A deterioração da Fifa, a participação empolgada de políticos sem credibilidade e a tinta cheia de ca­­neta dos cartolas sepultaram a idoneidade do processo. É inevitável falar do torneio sem elencar uma série de sujeiras.

Nesta Gazeta do Povo, por exemplo, na edição de domingo, foram vários os trechos que comprovam essa tese. Foram três cadernos trazendo reportagens ou análise sobre o tema – textos pautados pelo risco iminente da vergonha.

A viagem pelas páginas começa logo pelo editorial do jornal, a página 2. Há uma reflexão sobre os gastos, em tom de alerta e preocupação. Critica-se ainda a descambada ética em torno da falta de transparência.

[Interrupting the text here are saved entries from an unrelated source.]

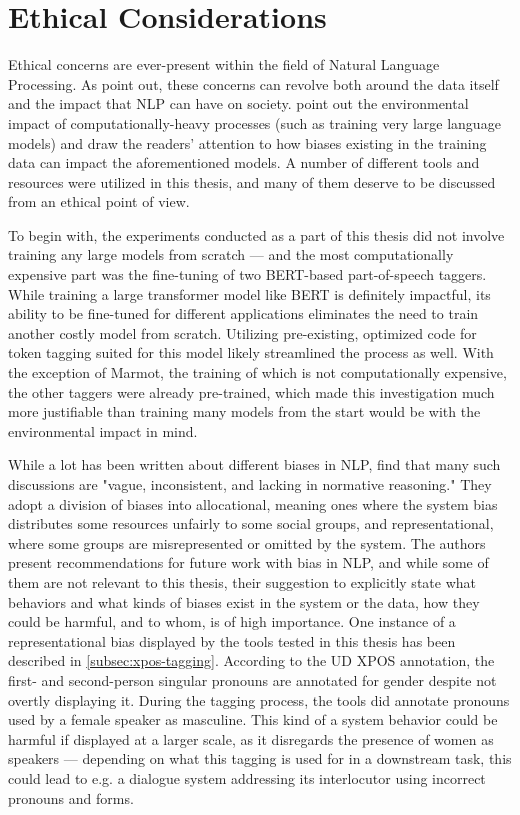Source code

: \section{Ethical Considerations}
\label{sec:ethicalcons}

Ethical concerns are ever-present within the field of Natural Language Processing. As \citet{hovy-spruit-2016-social} point out, these concerns can revolve both around the data itself and the impact that NLP can have on society. \citet{stochastic-parrots} point out the environmental impact of computationally-heavy processes (such as training very large language models) and draw the readers' attention to how biases existing in the training data can impact the aforementioned models. A number of different tools and resources were utilized in this thesis, and many of them deserve to be discussed from an ethical point of view.

To begin with, the experiments conducted as a part of this thesis did not involve training any large models from scratch --- and the most computationally expensive part was the fine-tuning of two BERT-based part-of-speech taggers. While training a large transformer model like BERT is definitely impactful, its ability to be fine-tuned for different applications eliminates the need to train another costly model from scratch. Utilizing pre-existing, optimized code for token tagging suited for this model likely streamlined the process as well. With the exception of Marmot, the training of which is not computationally expensive, the other taggers were already pre-trained, which made this investigation much more justifiable than training many models from the start would be with the environmental impact in mind. 

While a lot has been written about different biases in NLP, \citet{blodgett-etal-2020-language} find that many such discussions are "vague, inconsistent, and lacking in normative reasoning." They adopt a division of biases into allocational, meaning ones where the system bias distributes some resources unfairly to some social groups, and representational, where some groups are misrepresented or omitted by the system. The authors present recommendations for future work with bias in NLP, and while some of them are not relevant to this thesis, their suggestion to explicitly state what behaviors and what kinds of biases exist in the system or the data, how they could be harmful, and to whom, is of high importance. One instance of a representational bias displayed by the tools tested in this thesis has been described in \autoref{subsec:xpos-tagging}. According to the UD XPOS annotation, the first- and second-person singular pronouns are annotated for gender despite not overtly displaying it. During the tagging process, the tools did annotate pronouns used by a female speaker as masculine. This kind of a system behavior could be harmful if displayed at a larger scale, as it disregards the presence of women as speakers --- depending on what this tagging is used for in a downstream task, this could lead to e.g. a dialogue system addressing its interlocutor using incorrect pronouns and forms. 

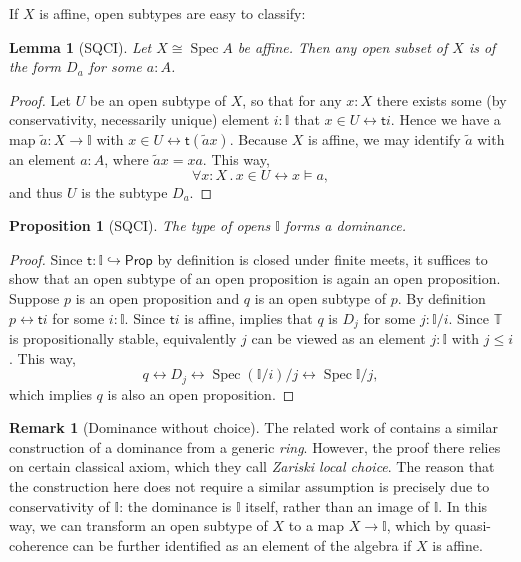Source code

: \documentclass[12pt]{amsart}
\newtheorem{lemma}[theorem]{Lemma}
\newtheorem{proposition}[theorem]{Proposition}
\theoremstyle{definition}
\newtheorem{remark}[theorem]{Remark}
\newcommand{\mbb}[1]{\mathbb{#1}}
\newcommand{\T}{\mbb T}
\newcommand{\I}{\mbb I}
\newcommand{\ms}[1]{\mathsf{#1}}
\newcommand{\qsi}[1]{\tilde{#1}}
\newcommand{\hook}{\hookrightarrow}
\newcommand{\fa}[2]{\forall #1\!\colon\!\!#2\mathpunct{.}}
\newcommand{\eq}{\leftrightarrow}
\newcommand{\pp}{\ms{Prop}}
\newcommand{\spec}{\operatorname{Spec}}
\begin{document}
If $X$ is affine, open subtypes are easy to classify:

\begin{lemma}[SQCI]\label{lem:openofaffinegivesalgebra}
  Let $X \cong \spec A$ be affine. Then any open subset of $X$ is of the form $D_a$ for some $a:A$.
\end{lemma}
\begin{proof}
  Let $U$ be an open subtype of $X$, so that for any $x:X$ there exists some (by conservativity, necessarily unique) element $i:\I$ that $x \in U \eq \ms ti$.
  Hence we have a map $\qsi a \colon X \to \I$ with $x \in U \eq \ms t(\qsi ax)$. Because $X$ is affine, we may identify $\qsi a$ with an element $a:A$, where $\qsi ax = xa$. This way,
  \[ \fa xX x \in U \eq x \models a, \]
  and thus $U$ is the subtype $D_a$.
\end{proof}

\begin{proposition}[SQCI]\label{prop:Idominance}
  The type of opens $\I$ forms a dominance.
\end{proposition}
\begin{proof}
  Since $\ms t \colon \I \hook \pp$ by definition is closed under finite meets, it suffices to show that an open subtype of an open proposition is again an open proposition. Suppose $p$ is an open proposition and $q$ is an open subtype of $p$. By definition $p \eq \ms ti$ for some $i:\I$. Since $\ms ti$ is affine,  implies that $q$ is $D_j$ for some $j : \I/i$. Since $\T$ is propositionally stable, equivalently $j$ can be viewed as an element $j : \I$ with $j \le i$. This way, 
  \[ q \eq D_j \eq \spec(\I/i)/j \eq \spec\I/j, \]
  which implies $q$ is also an open proposition.
\end{proof}

\begin{remark}[Dominance without choice]\label{rem:dominancewithoutchoice}
  The related work of \citet{Cherubini_Coquand_Hutzler_2024} contains a similar construction of a dominance from a generic \emph{ring}. However, the proof there relies on certain classical axiom, which they call \emph{Zariski local choice}. The reason that the construction here does not require a similar assumption is precisely due to conservativity of $\I$: the dominance is $\I$ itself, rather than an image of $\I$. In this way, we can transform an open subtype of $X$ to a map $X \to \I$, which by quasi-coherence can be further identified as an element of the algebra if $X$ is affine. 
\end{remark}
\end{document}
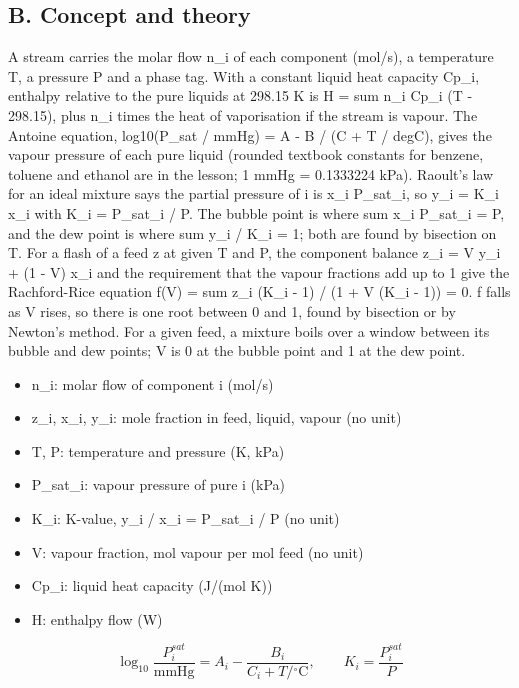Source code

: \documentclass[11pt,a4paper]{article}
\begin{document}
\subsection*{B. Concept and theory}
A stream carries the molar flow n\_i of each component (mol/s), a temperature T, a pressure P and a phase tag. With a constant liquid heat capacity Cp\_i, enthalpy relative to the pure liquids at 298.15 K is H = sum n\_i Cp\_i (T - 298.15), plus n\_i times the heat of vaporisation if the stream is vapour. The Antoine equation, log10(P\_sat / mmHg) = A - B / (C + T / degC), gives the vapour pressure of each pure liquid (rounded textbook constants for benzene, toluene and ethanol are in the lesson; 1 mmHg = 0.1333224 kPa). Raoult's law for an ideal mixture says the partial pressure of i is x\_i P\_sat\_i, so y\_i = K\_i x\_i with K\_i = P\_sat\_i / P. The bubble point is where sum x\_i P\_sat\_i = P, and the dew point is where sum y\_i / K\_i = 1; both are found by bisection on T. For a flash of a feed z at given T and P, the component balance z\_i = V y\_i + (1 - V) x\_i and the requirement that the vapour fractions add up to 1 give the Rachford-Rice equation f(V) = sum z\_i (K\_i - 1) / (1 + V (K\_i - 1)) = 0. f falls as V rises, so there is one root between 0 and 1, found by bisection or by Newton's method. For a given feed, a mixture boils over a window between its bubble and dew points; V is 0 at the bubble point and 1 at the dew point.

\begin{itemize}[nosep]
\item n\_i: molar flow of component i (mol/s)
\item z\_i, x\_i, y\_i: mole fraction in feed, liquid, vapour (no unit)
\item T, P: temperature and pressure (K, kPa)
\item P\_sat\_i: vapour pressure of pure i (kPa)
\item K\_i: K-value, y\_i / x\_i = P\_sat\_i / P (no unit)
\item V: vapour fraction, mol vapour per mol feed (no unit)
\item Cp\_i: liquid heat capacity (J/(mol K))
\item H: enthalpy flow (W)
\end{itemize}

\begin{equation*}
\log_{10}\frac{P^{sat}_i}{\mathrm{mmHg}}=A_i-\frac{B_i}{C_i+T/{}^\circ\mathrm{C}},\qquad K_i=\frac{P^{sat}_i}{P}
\end{equation*}
\end{document}
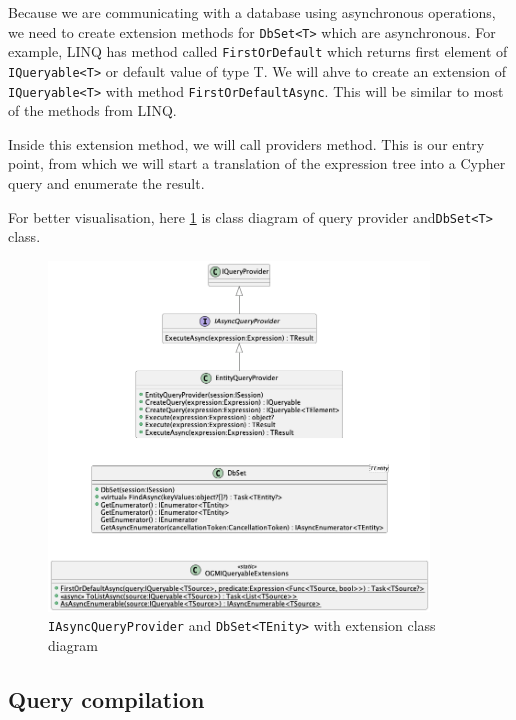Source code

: Because we are communicating with a database using asynchronous operations, we need to create extension methods for \texttt{DbSet<T>} which are asynchronous.
For example, LINQ has method called \texttt{FirstOrDefault} which returns first element of \texttt{IQueryable<T>} or default value of type T.
We will ahve to create an extension of \texttt{IQueryable<T>} with method \texttt{FirstOrDefaultAsync}.
This will be similar to most of the methods from LINQ.

Inside this extension method, we will call providers\linebreak{} method.
This is our entry point, from which we will start a translation of the expression tree into a Cypher query and enumerate the result.

For better visualisation, here \ref{fig:queryprovider} is class diagram of query provider and\linebreak\texttt{DbSet<T>} class.

\begin{figure}[H]
    \centering
    \includegraphics[width=0.9\textwidth]{content/QueryProvider.png}
    \caption{\texttt{IAsyncQueryProvider} and \texttt{DbSet<TEnity>} with extension class diagram}
    \label{fig:queryprovider}
\end{figure}

\subsection{Query compilation}


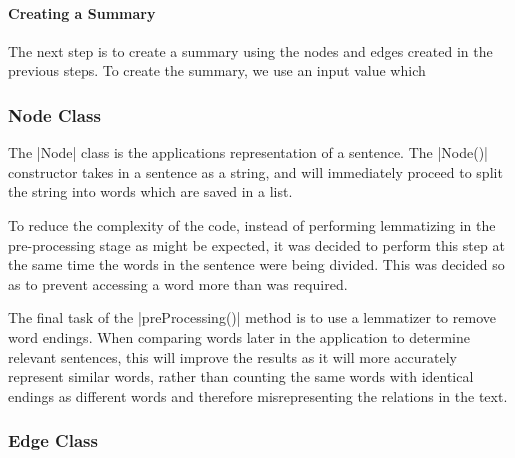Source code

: 	\paragraph{Creating a Summary}
	
		The next step is to create a summary using the nodes and edges created in the previous steps. To create the summary, we use an input value which 
	
	\subsubsection{Node Class}
	
		The |Node| class is the applications representation of a sentence. The |Node()| constructor takes in a sentence as a string, and will immediately proceed to split the string into words which are saved in a list. 
		
		To reduce the complexity of the code, instead of performing lemmatizing in the pre-processing stage as might be expected, it was decided to perform this step at the same time the words in the sentence were being divided. This was decided so as to prevent accessing a word more than was required.
		
		The final task of the |preProcessing()| method is to use a lemmatizer to remove word endings. When comparing words later in the application to determine relevant sentences, this will improve the results as it will more accurately represent similar words, rather than counting the same words with identical endings as different words and therefore misrepresenting the relations in the text.
		
	
	\subsubsection{Edge Class}
	
	
	
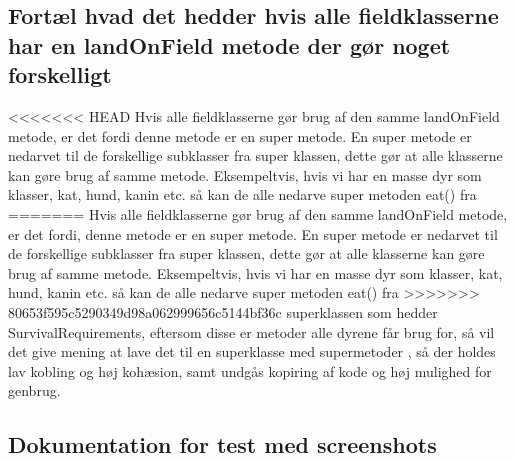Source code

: \subsection{Fortæl hvad det hedder hvis alle fieldklasserne har en landOnField metode der gør noget forskelligt}

<<<<<<< HEAD
Hvis alle fieldklasserne gør brug af den samme landOnField metode, er det fordi denne metode er en super metode. En super metode er nedarvet til de forskellige subklasser fra super klassen, dette gør at alle klasserne kan gøre brug af samme metode. Eksempeltvis, hvis vi har en masse dyr som klasser, kat, hund, kanin etc. så kan de alle nedarve super metoden eat() fra 
=======
Hvis alle fieldklasserne gør brug af den samme landOnField metode, er det fordi, denne metode er en super metode. En super metode er nedarvet til de forskellige subklasser fra super klassen, dette gør at alle klasserne kan gøre brug af samme metode. Eksempeltvis, hvis vi har en masse dyr som klasser, kat, hund, kanin etc. så kan de alle nedarve super metoden eat() fra 
>>>>>>> 80653f595c5290349d98a062999656c5144bf36c
superklassen som hedder SurvivalRequirements, eftersom disse er metoder alle dyrene får brug for, så vil det give mening at lave det til en superklasse med supermetoder
, så der holdes lav kobling og høj kohæsion, samt undgås kopiring af kode og høj mulighed for genbrug.

\subsection{Dokumentation for test med screenshots}
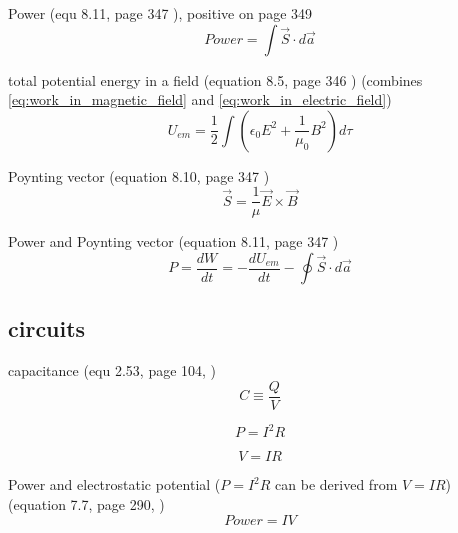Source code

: \documentclass[12pt]{article}  %
\begin{document}
Power (equ 8.11, page 347 \cite{GriffithED}), positive on page 349
\begin{equation}
  Power = \int \vec{S} \cdot d\vec{a}
	\label{eq:power_fields}
\end{equation}

total potential energy in a field (equation 8.5, page 346 \cite{GriffithED}) (combines \ref{eq:work_in_magnetic_field} and \ref{eq:work_in_electric_field})
\begin{equation}
U_{em} = \frac{1}{2} \int ( \epsilon_0 E^2 + \frac{1}{\mu_0} B^2 ) d \tau
\end{equation}


Poynting vector (equation 8.10, page 347 \cite{GriffithED})
\begin{equation}
  \vec{S} = \frac{1}{\mu} \vec{E}\times\vec{B}
	\label{eq:Poynting_vector}
\end{equation}

Power and Poynting vector (equation 8.11, page 347 \cite{GriffithED})
\begin{equation}
P = \frac{dW}{dt} = - \frac{dU_{em}}{dt}- \oint \vec{S} \cdot d\vec{a}
\end{equation}

\subsection{circuits}

capacitance (equ 2.53, page 104, \cite{GriffithED})
\begin{equation}
  C \equiv \frac{Q}{V}
\end{equation}

\begin{equation}
 P=I^2 R
\end{equation}

\begin{equation}
 V=IR
\end{equation}


Power and electrostatic potential ($P=I^2 R$ can be derived from $V=IR$) \\ 
(equation 7.7, page 290, \cite{GriffithED})
\begin{equation}
  Power = I V
	\label{eq:power_current}
\end{equation}
\end{document}
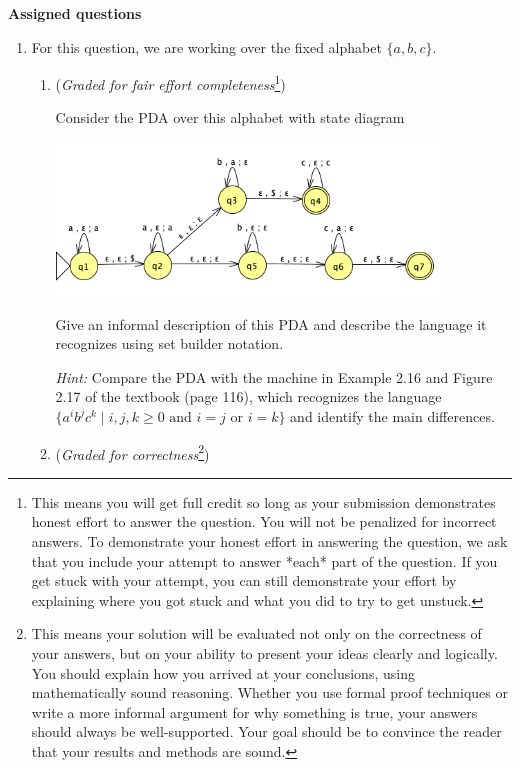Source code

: \newpage
{\bf Assigned questions}
\begin{enumerate}
    \item For this question, we are working over the fixed alphabet $\{a,b,c\}$.

    \begin{enumerate}
        \item ({\it Graded for fair effort completeness}\footnote{This means 
        you will get full credit so long as your submission demonstrates honest 
        effort to answer the question. You will not be penalized for incorrect answers. 
        To demonstrate your honest effort in answering the question, we ask that you 
        include your attempt to answer *each* part of the question. If you get stuck 
        with your attempt, you can still demonstrate your effort by explaining where 
        you got stuck and what you did to try to get unstuck.})

    Consider the PDA over this alphabet with state diagram
        \begin{center}
        \includegraphics[width=4in]{../../resources/machines/hw4PDA.png}
        \end{center}

    Give an informal description of this PDA and describe the language it recognizes using 
    set builder notation.

    {\it Hint:} Compare the PDA with the machine in Example 2.16 and Figure 2.17 
    of the textbook (page 116), which recognizes 
    the language $\{a^i b^j c^k \mid i,j,k \geq 0 \textrm{ and } i=j \textrm{ or } i=k\}$ and 
    identify the main differences. 

    \item  ({\it Graded for correctness}\footnote{This means your solution will be
    evaluated not only on the correctness of your answers, but on your ability to 
    present your ideas clearly and logically. You should explain how you arrived at 
    your conclusions, using  mathematically sound reasoning. Whether you use formal proof techniques or 
    write a more informal argument for why 
    something is true, your answers should always be well-supported. Your goal 
    should be to convince the reader that 
    your results and methods are sound.}) 


\end{enumerate}
\end{enumerate}
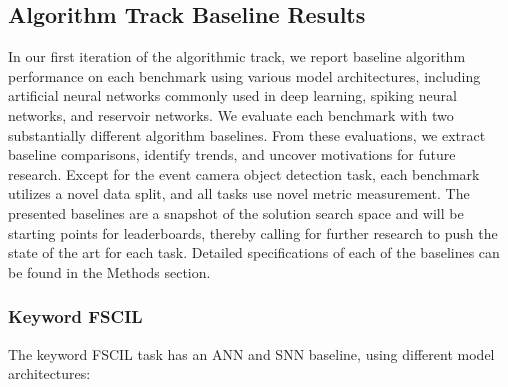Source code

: \subsection*{Algorithm Track Baseline Results}



In our first iteration of the algorithmic track, we report baseline algorithm performance on each benchmark using various model architectures, including artificial neural networks commonly used in deep learning, spiking neural networks, and reservoir networks. We evaluate each benchmark with two substantially different algorithm baselines. From these evaluations, we extract baseline comparisons, identify trends, and uncover motivations for future research. Except for the event camera object detection task, each benchmark utilizes a novel data split, and all tasks use novel metric measurement. The presented baselines are a snapshot of the solution search space and will be starting points for leaderboards, thereby calling for further research to push the state of the art for each task. Detailed specifications of each of the baselines can be found in the Methods section.

    \subsubsection*{Keyword FSCIL}
    

    The keyword FSCIL task has an ANN and SNN baseline, using different model architectures:
    
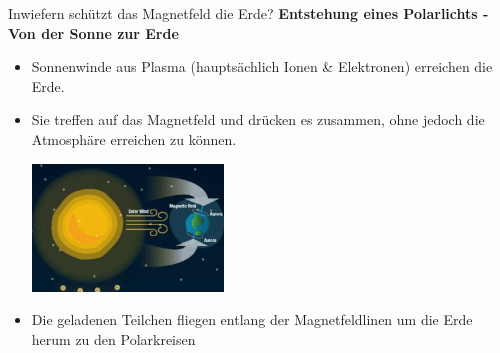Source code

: \documentclass[10pt]{beamer}
\begin{document}
\begin{frame}{Inwiefern schützt das Magnetfeld die Erde?}
\textbf{Entstehung eines Polarlichts - Von der Sonne zur Erde}\pause
\begin{itemize}
    \item Sonnenwinde aus Plasma (hauptsächlich Ionen \& Elektronen) erreichen die Erde. \pause
    \item Sie treffen auf das Magnetfeld und drücken es zusammen, ohne jedoch die Atmosphäre erreichen zu können.\pause
    \begin{center}
        \includegraphics[width=0.4\textwidth]{nordlichter004-590.jpg}\pause
    \end{center}
\item Die geladenen Teilchen fliegen entlang der Magnetfeldlinen um die Erde herum zu den Polarkreisen 
\end{itemize}

\end{frame}
\end{document}

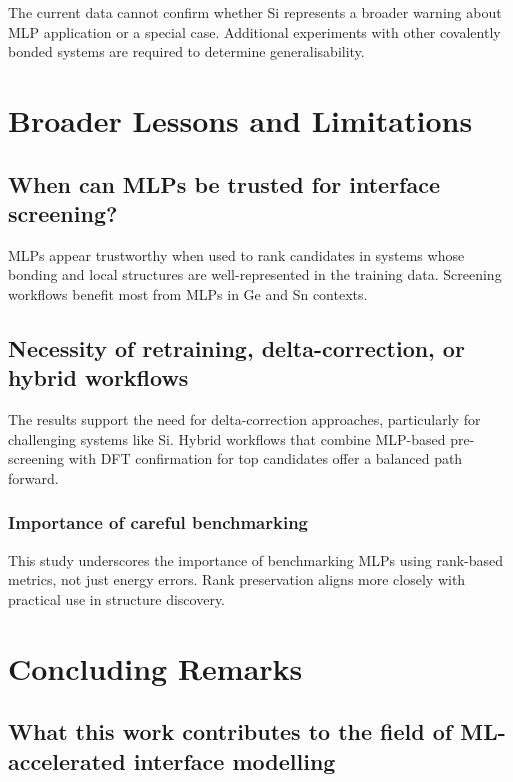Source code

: The current data cannot confirm whether Si represents a broader warning about MLP application or a special case. Additional experiments with other covalently bonded systems are required to determine generalisability.

\section{Broader Lessons and Limitations} \label{section:broader_lessons_and_limitations}

\subsection{When can MLPs be trusted for interface screening?}

MLPs appear trustworthy when used to rank candidates in systems whose bonding and local structures are well-represented in the training data. Screening workflows benefit most from MLPs in Ge and Sn contexts.

\subsection{Necessity of retraining, delta-correction, or hybrid workflows}

The results support the need for delta-correction approaches, particularly for challenging systems like Si. Hybrid workflows that combine MLP-based pre-screening with DFT confirmation for top candidates offer a balanced path forward.


\subsubsection{Importance of careful benchmarking}

This study underscores the importance of benchmarking MLPs using rank-based metrics, not just energy errors. Rank preservation aligns more closely with practical use in structure discovery.

\section{Concluding Remarks} \label{section:concluding_remarks}

\subsection{What this work contributes to the field of ML-accelerated interface modelling}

"São bilhões de reais a serem investidos em estádios e em obras de infraestrutura nas cidades-sede dos Jogos e todo cuidado é pouco (...) Lamen­­ta­­vel­­mente, não se pode olvidar que o Brasil é pródigo em exemplos de malversação de verbas que descambam para o superfaturamento de obras, um mal que não vem de hoje e que estende os seus ávidos tentáculos por organismos públicos e privados".

O discurso de temor ganhou força na entrevista de Álvaro Cabri­­ni Jr., presidente do Conselho Re­­gional de Engenharia e Arquite­­tu­­ra, à editoria Vida Pública.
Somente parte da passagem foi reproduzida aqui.